我在我爸的棍棒之下
一生都在反复的噩梦我经常反复做同样一个梦,这个梦里有一个老式菜橱,土红色的漆面,橱子左边是一个一米多高的带门储藏层,右边是三个小抽屉和一个四十公分的放碗筷的单开橱。那个左边的橱门里面总是有东西在撞门,啪啪啪!橱子内部,亮亮的眼珠,剧烈的咳嗽,在漆黑一片中,你只能靠仔细听才能分辨出那里关着个小孩。
那个孩子就是我。
五岁那年的冬天,我受凉了,妈妈拿一包药煮给我喝,把碗端到我跟前的时候,爸爸在旁边耷拉着脸,抽着烟。(我后来越来越不敢看他的脸,却练就了能看懂人的各种表情的本事,这能力就是从我爸那儿得到的,因为我得随时关注他的喜怒哀乐,避免皮肉之苦。)
那天我喝了药之后就睡了,可是入夜之后,我开始咳嗽加剧,妈妈起床帮我拍背,爸爸忽然冲了过来,掀起被子把我拎出被窝,打开门,把我直接扔了出去。
冬天,外面还有猫叫春的声音,五岁的我最怕猫叫,哭着绝望地砸门,可是爸爸就是不开,在屋里吼:再让你吃咸菜!
我趴在门上,吓得转头看背后是不是有鬼,又害怕又崩溃。
最后的回忆只剩下了:“啪啪啪”的砸门声#8943;#8943;大概是担心我会被冻死在门外,我又被拎了进来,被扔进了那个老式菜橱。
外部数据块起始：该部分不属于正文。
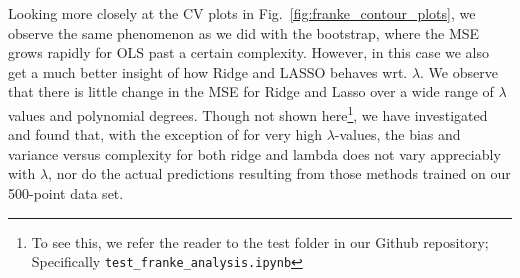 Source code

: \documentclass[reprint, english, nofootinbib]{revtex4-2}
\begin{document}
Looking more closely at the CV plots in Fig.~\ref{fig:franke_contour_plots}, we observe the same phenomenon as we did with the bootstrap, where the MSE grows rapidly for OLS past a certain complexity. However, in this case we also get a much better insight of how Ridge and LASSO behaves wrt. $\lambda$. We observe that there is little change in the MSE for Ridge and Lasso over a wide range of $\lambda$ values and polynomial degrees. Though not shown here\footnote{To see this, we refer the reader to the test folder in our Github repository; Specifically \lstinline{test_franke_analysis.ipynb}}, we have investigated and found that, with the exception of for very high $\lambda$-values, the bias and variance versus complexity for both ridge and lambda does not vary appreciably with $\lambda$, nor do the actual predictions resulting from those methods trained on our 500-point data set.



\end{document}
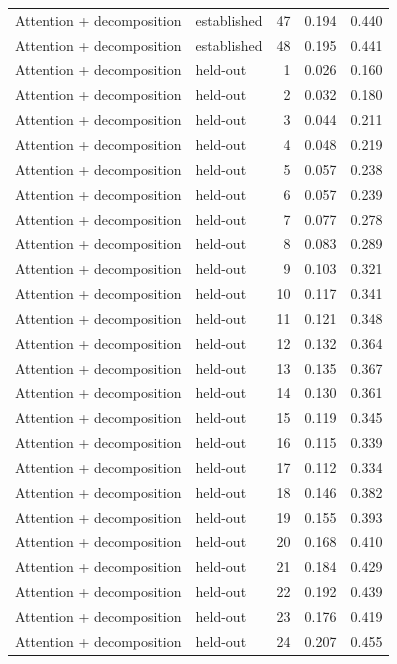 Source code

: \begin{tabular}{llrrr}
Attention + decomposition & established & 47 & 0.194 & 0.440 \\
Attention + decomposition & established & 48 & 0.195 & 0.441 \\
Attention + decomposition & held-out & 1 & 0.026 & 0.160 \\
Attention + decomposition & held-out & 2 & 0.032 & 0.180 \\
Attention + decomposition & held-out & 3 & 0.044 & 0.211 \\
Attention + decomposition & held-out & 4 & 0.048 & 0.219 \\
Attention + decomposition & held-out & 5 & 0.057 & 0.238 \\
Attention + decomposition & held-out & 6 & 0.057 & 0.239 \\
Attention + decomposition & held-out & 7 & 0.077 & 0.278 \\
Attention + decomposition & held-out & 8 & 0.083 & 0.289 \\
Attention + decomposition & held-out & 9 & 0.103 & 0.321 \\
Attention + decomposition & held-out & 10 & 0.117 & 0.341 \\
Attention + decomposition & held-out & 11 & 0.121 & 0.348 \\
Attention + decomposition & held-out & 12 & 0.132 & 0.364 \\
Attention + decomposition & held-out & 13 & 0.135 & 0.367 \\
Attention + decomposition & held-out & 14 & 0.130 & 0.361 \\
Attention + decomposition & held-out & 15 & 0.119 & 0.345 \\
Attention + decomposition & held-out & 16 & 0.115 & 0.339 \\
Attention + decomposition & held-out & 17 & 0.112 & 0.334 \\
Attention + decomposition & held-out & 18 & 0.146 & 0.382 \\
Attention + decomposition & held-out & 19 & 0.155 & 0.393 \\
Attention + decomposition & held-out & 20 & 0.168 & 0.410 \\
Attention + decomposition & held-out & 21 & 0.184 & 0.429 \\
Attention + decomposition & held-out & 22 & 0.192 & 0.439 \\
Attention + decomposition & held-out & 23 & 0.176 & 0.419 \\
Attention + decomposition & held-out & 24 & 0.207 & 0.455 \\

\end{tabular}
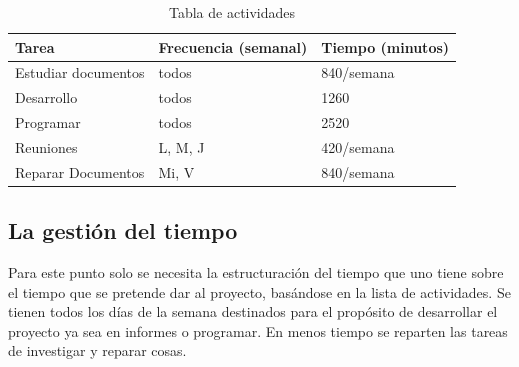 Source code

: \documentclass[a4paper,12pt,openany,oneside]{book}
\begin{document}
\newpage
\begin{table}[!ht]
\begin{tabular}{|l | l | l |}
\hline
\textbf{Tarea} & \textbf{Frecuencia (semanal)} & \textbf{Tiempo (minutos)} \\
\hline
Estudiar documentos & todos & 840/semana\\
\hline
Desarrollo & todos & 1260\\
\hline
Programar & todos & 2520\\
\hline
Reuniones & L, M, J & 420/semana\\
\hline
Reparar Documentos & Mi, V & 840/semana\\
\hline
\end{tabular}
\caption{Tabla de actividades}
\end{table}
\subsection{La gestión del tiempo}
Para este punto solo se necesita la estructuración del tiempo que uno tiene sobre el tiempo que se pretende dar al proyecto, basándose en la lista de actividades. Se tienen todos los días de la semana destinados para el propósito de desarrollar el proyecto ya sea en informes o programar. En menos tiempo se reparten las tareas de investigar y reparar cosas.
\end{document}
一条裤衩一个背心,我已经记不清自己当年被爸爸这样关过多少回,那个橱子后来简直成了我的窝。
我不愿回忆这些,但噩梦常常会来提醒我,一点不在乎我为遗忘做出的努力。我至今睡眠不好,常常在夜里惊醒。小时候半夜醒来会看看身边是爸爸还是妈妈,要是妈妈我会安稳地睡下,如果发现是爸爸睡在旁边,我就睡不着了。
有次夜里我又醒了,不敢开灯,怕开灯影响爸爸睡觉又会挨打,就偷偷地摸旁边人的嘴唇,有胡子的是爸爸,没胡子的就是妈妈,就这样我来来回回地摸 ......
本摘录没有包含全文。